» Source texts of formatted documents
◆ ◆ ◆ ◆ ◆

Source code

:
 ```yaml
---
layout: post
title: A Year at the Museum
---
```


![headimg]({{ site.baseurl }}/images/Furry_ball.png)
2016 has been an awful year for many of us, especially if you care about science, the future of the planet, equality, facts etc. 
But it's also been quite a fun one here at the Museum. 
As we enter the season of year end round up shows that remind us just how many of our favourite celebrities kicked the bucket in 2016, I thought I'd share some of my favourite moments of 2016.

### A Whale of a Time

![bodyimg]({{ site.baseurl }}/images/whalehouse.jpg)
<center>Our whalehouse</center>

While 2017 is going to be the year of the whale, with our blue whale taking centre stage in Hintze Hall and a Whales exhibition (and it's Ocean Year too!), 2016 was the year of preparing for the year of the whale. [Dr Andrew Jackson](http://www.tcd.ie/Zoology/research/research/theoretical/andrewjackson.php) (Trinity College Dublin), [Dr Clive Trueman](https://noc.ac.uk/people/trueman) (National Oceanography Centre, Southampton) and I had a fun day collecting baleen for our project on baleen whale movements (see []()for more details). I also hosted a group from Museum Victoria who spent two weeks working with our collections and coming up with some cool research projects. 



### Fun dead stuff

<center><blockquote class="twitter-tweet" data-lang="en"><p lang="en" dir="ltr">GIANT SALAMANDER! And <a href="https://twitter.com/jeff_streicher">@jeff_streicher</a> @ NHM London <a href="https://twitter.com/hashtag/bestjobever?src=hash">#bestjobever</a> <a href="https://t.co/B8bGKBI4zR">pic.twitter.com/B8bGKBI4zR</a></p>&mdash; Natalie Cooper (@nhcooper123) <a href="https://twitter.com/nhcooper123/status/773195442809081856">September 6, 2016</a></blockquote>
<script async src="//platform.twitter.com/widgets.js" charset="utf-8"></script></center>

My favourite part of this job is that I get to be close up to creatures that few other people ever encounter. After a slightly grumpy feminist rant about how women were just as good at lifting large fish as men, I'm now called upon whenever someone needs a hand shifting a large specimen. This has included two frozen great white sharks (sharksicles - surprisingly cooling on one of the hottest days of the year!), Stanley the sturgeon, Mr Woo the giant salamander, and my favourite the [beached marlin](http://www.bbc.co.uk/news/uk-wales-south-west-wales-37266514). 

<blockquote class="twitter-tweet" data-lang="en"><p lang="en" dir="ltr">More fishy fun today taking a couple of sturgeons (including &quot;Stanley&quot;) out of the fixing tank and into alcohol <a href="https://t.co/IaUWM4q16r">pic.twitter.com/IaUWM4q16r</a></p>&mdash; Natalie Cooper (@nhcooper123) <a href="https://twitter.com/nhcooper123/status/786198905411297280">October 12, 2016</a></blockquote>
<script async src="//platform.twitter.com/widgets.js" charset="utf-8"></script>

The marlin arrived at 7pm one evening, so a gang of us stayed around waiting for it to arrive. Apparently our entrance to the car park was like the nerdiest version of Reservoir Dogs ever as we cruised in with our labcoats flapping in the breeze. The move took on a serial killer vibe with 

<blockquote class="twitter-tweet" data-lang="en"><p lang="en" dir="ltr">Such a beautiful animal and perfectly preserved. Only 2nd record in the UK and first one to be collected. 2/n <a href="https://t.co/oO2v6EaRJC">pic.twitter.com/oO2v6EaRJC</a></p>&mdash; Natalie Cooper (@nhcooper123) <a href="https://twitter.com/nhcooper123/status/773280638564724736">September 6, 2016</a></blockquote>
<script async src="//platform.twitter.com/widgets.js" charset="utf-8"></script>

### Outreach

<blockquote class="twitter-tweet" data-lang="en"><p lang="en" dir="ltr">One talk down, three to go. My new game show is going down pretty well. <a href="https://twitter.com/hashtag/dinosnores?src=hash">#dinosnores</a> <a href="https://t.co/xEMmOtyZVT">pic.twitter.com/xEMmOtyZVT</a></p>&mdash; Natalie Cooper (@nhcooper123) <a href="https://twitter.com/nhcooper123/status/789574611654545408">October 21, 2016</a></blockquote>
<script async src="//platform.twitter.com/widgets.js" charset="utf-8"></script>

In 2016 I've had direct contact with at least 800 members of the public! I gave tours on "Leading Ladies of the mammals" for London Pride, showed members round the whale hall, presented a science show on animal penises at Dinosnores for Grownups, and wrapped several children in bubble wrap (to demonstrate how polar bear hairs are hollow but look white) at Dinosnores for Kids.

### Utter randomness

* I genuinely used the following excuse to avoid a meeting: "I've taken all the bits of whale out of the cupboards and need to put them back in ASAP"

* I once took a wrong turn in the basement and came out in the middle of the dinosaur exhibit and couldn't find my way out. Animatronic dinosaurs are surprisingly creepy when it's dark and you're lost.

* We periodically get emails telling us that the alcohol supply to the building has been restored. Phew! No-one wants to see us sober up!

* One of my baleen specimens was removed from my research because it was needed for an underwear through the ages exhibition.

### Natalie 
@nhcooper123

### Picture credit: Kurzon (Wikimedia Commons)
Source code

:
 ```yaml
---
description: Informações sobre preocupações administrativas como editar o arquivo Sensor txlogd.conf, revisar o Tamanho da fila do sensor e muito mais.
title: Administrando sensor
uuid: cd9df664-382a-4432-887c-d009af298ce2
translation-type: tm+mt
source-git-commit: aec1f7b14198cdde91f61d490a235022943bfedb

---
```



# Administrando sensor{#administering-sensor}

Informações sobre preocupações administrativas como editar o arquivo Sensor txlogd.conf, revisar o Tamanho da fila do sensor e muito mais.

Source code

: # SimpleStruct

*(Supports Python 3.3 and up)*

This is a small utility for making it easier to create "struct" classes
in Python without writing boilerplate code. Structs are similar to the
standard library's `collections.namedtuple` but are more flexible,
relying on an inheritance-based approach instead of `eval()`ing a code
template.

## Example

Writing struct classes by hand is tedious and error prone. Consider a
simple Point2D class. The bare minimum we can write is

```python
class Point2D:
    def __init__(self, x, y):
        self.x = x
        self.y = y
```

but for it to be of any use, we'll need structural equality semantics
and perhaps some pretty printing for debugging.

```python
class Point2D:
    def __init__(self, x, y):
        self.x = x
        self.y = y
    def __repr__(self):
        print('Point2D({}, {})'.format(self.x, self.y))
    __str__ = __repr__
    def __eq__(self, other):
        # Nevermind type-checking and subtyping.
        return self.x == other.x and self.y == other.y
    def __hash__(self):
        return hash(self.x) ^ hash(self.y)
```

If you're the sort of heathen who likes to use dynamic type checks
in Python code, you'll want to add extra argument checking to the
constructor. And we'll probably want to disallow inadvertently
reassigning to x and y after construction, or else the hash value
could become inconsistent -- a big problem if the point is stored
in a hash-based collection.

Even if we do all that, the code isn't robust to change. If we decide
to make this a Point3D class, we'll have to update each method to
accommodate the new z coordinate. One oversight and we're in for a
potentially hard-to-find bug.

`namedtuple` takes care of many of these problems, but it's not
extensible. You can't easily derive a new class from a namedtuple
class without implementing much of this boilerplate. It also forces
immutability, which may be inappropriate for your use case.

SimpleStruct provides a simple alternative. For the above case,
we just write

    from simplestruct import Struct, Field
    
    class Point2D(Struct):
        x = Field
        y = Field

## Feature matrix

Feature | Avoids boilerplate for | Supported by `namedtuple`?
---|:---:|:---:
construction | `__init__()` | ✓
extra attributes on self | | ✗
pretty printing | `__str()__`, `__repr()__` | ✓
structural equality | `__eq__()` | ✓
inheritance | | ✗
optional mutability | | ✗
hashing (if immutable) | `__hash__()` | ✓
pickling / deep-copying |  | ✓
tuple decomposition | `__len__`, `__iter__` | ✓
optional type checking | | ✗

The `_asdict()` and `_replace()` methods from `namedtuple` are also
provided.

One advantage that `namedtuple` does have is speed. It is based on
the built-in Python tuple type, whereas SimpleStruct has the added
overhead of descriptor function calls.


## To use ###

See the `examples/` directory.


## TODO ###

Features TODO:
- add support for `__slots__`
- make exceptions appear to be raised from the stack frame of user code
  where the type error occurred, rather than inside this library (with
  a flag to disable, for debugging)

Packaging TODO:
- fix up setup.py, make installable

◆ ◆ ◆ ◆ ◆

» What is being asked
Say the number of lines in the entries that have the string "editar", and only that.

» Output for this exercise
2